Por Rafael Espinosa:
Cuando abrió los ojos un resplandor inexplicable lo cegó por completo que tuvo que agacharse un poco para soportarlo. Alzó la vista y observó un paraíso inmenso a sus pies, con cabras, jirafas, elefantes, leones, pájaros, venados y otros animales salvajes, todos sueltos, transitaban mansos bajo un cielo descapotado, entre árboles cargados de frutos que tocaban el piso.
Caminó sobre el pasto verde, entre veredas florales, acarició algunos animales, acercándose a una laguna donde reflejó su cara y comprendió que no era un sueño pero tampoco aceptaba el paisaje como una realidad.
Era medio día.
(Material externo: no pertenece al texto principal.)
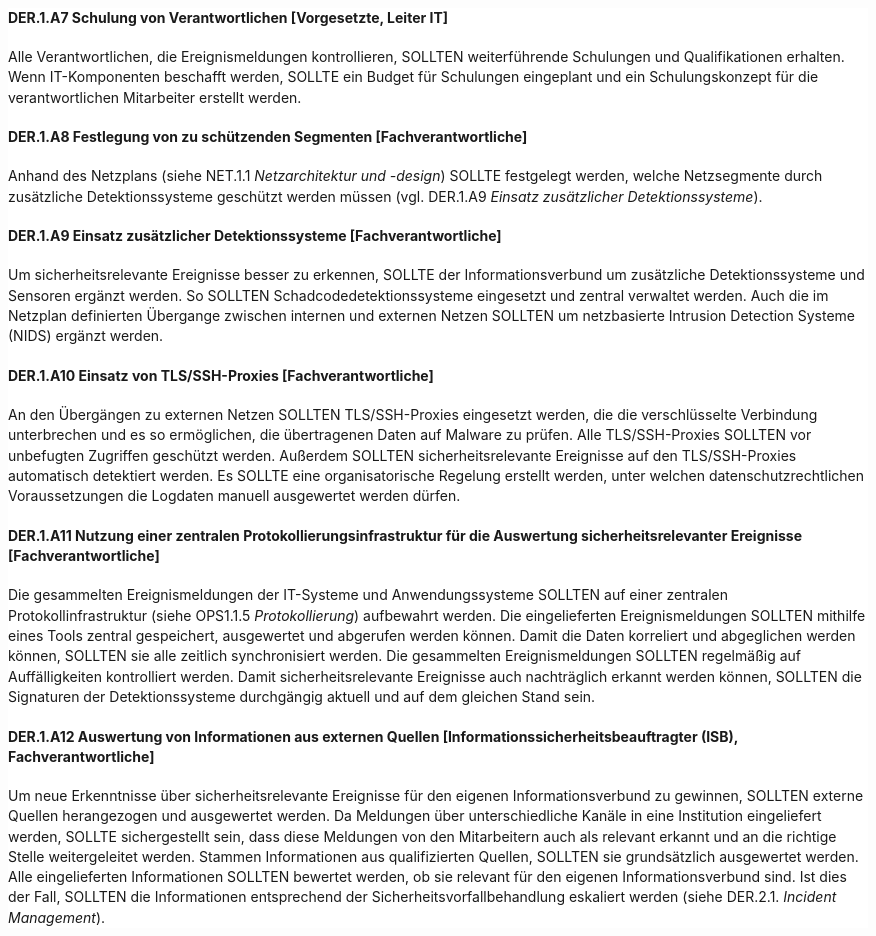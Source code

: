 #### DER.1.A7 Schulung von Verantwortlichen [Vorgesetzte, Leiter IT]

Alle Verantwortlichen, die Ereignismeldungen kontrollieren, SOLLTEN weiterführende Schulungen und Qualifikationen erhalten. Wenn IT-Komponenten beschafft werden, SOLLTE ein Budget für Schulungen eingeplant und ein Schulungskonzept für die verantwortlichen Mitarbeiter erstellt werden.

#### DER.1.A8 Festlegung von zu schützenden Segmenten [Fachverantwortliche]

Anhand des Netzplans (siehe NET.1.1 *Netzarchitektur und -design*) SOLLTE festgelegt werden, welche Netzsegmente durch zusätzliche Detektionssysteme geschützt werden müssen (vgl. DER.1.A9 *Einsatz zusätzlicher Detektionssysteme*).

#### DER.1.A9 Einsatz zusätzlicher Detektionssysteme [Fachverantwortliche]

Um sicherheitsrelevante Ereignisse besser zu erkennen, SOLLTE der Informationsverbund um zusätzliche Detektionssysteme und Sensoren ergänzt werden. So SOLLTEN Schadcodedetektionssysteme eingesetzt und zentral verwaltet werden. Auch die im Netzplan definierten Übergange zwischen internen und externen Netzen SOLLTEN um netzbasierte Intrusion Detection Systeme (NIDS) ergänzt werden.

#### DER.1.A10 Einsatz von TLS/SSH-Proxies [Fachverantwortliche]

An den Übergängen zu externen Netzen SOLLTEN TLS/SSH-Proxies eingesetzt werden, die die verschlüsselte Verbindung unterbrechen und es so ermöglichen, die übertragenen Daten auf Malware zu prüfen. Alle TLS/SSH-Proxies SOLLTEN vor unbefugten Zugriffen geschützt werden. Außerdem SOLLTEN sicherheitsrelevante Ereignisse auf den TLS/SSH-Proxies automatisch detektiert werden. Es SOLLTE eine organisatorische Regelung erstellt werden, unter welchen datenschutzrechtlichen Voraussetzungen die Logdaten manuell ausgewertet werden dürfen. 

#### DER.1.A11 Nutzung einer zentralen Protokollierungsinfrastruktur für die Auswertung sicherheitsrelevanter Ereignisse [Fachverantwortliche]

Die gesammelten Ereignismeldungen der IT-Systeme und Anwendungssysteme SOLLTEN auf einer zentralen Protokollinfrastruktur (siehe OPS1.1.5 *Protokollierung*) aufbewahrt werden. Die eingelieferten Ereignismeldungen SOLLTEN mithilfe eines Tools zentral gespeichert, ausgewertet und abgerufen werden können. Damit die Daten korreliert und abgeglichen werden können, SOLLTEN sie alle zeitlich synchronisiert werden. Die gesammelten Ereignismeldungen SOLLTEN regelmäßig auf Auffälligkeiten kontrolliert werden. Damit sicherheitsrelevante Ereignisse auch nachträglich erkannt werden können, SOLLTEN die Signaturen der Detektionssysteme durchgängig aktuell und auf dem gleichen Stand sein. 

#### DER.1.A12 Auswertung von Informationen aus externen Quellen [Informationssicherheitsbeauftragter (ISB), Fachverantwortliche]

Um neue Erkenntnisse über sicherheitsrelevante Ereignisse für den eigenen Informationsverbund zu gewinnen, SOLLTEN externe Quellen herangezogen und ausgewertet werden. Da Meldungen über unterschiedliche Kanäle in eine Institution eingeliefert werden, SOLLTE sichergestellt sein, dass diese Meldungen von den Mitarbeitern auch als relevant erkannt und an die richtige Stelle weitergeleitet werden. Stammen Informationen aus qualifizierten Quellen, SOLLTEN sie grundsätzlich ausgewertet werden. Alle eingelieferten Informationen SOLLTEN bewertet werden, ob sie relevant für den eigenen Informationsverbund sind. Ist dies der Fall, SOLLTEN die Informationen entsprechend der Sicherheitsvorfallbehandlung eskaliert werden (siehe DER.2.1. *Incident Management*).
Apenas en la mañana había salido de su casa despidiéndose de su madre y de sus hermanos sin decirles a dónde iba. Quiso explorar la cueva prohibida del pueblo.
Ese día subió a la montaña equipado con una lámpara, un “pumpo” de agua, una carabina al hombro y su perro a un lado.
Penetró en la cueva. Dio unos pasos y llamó a “Chester”, su mascota. El sabueso daba vueltas en la entrada, caminaba hacia un lado y para otro, y gemía sin atreverse a cruzar el umbral.
Sujetándose de las rocas húmedas, bajo estalactitas, tomándose el sombrero para evitar que los murciélagos asustadizos se lo tiraran de la cabeza.
Avanzaba entre paredes escarpadas y piedras musgosas que provocaron su caída más de una vez. De pronto la lámpara fue perdiendo fuerza hasta quedarse en la oscuridad. A lo lejos vio una pequeña luz que sería la meta para después regresar. No tengo miedo, se dijo. Siguió; pero dejó la escopeta y su sombrero sobre un risco. Comenzó a desplazarse pecho tierra hasta cruzar y ver una luz intensa. Cuando abrió los ojos se acercó a una laguna de agua clara, donde vio su rostro moreno y su nariz aguileña.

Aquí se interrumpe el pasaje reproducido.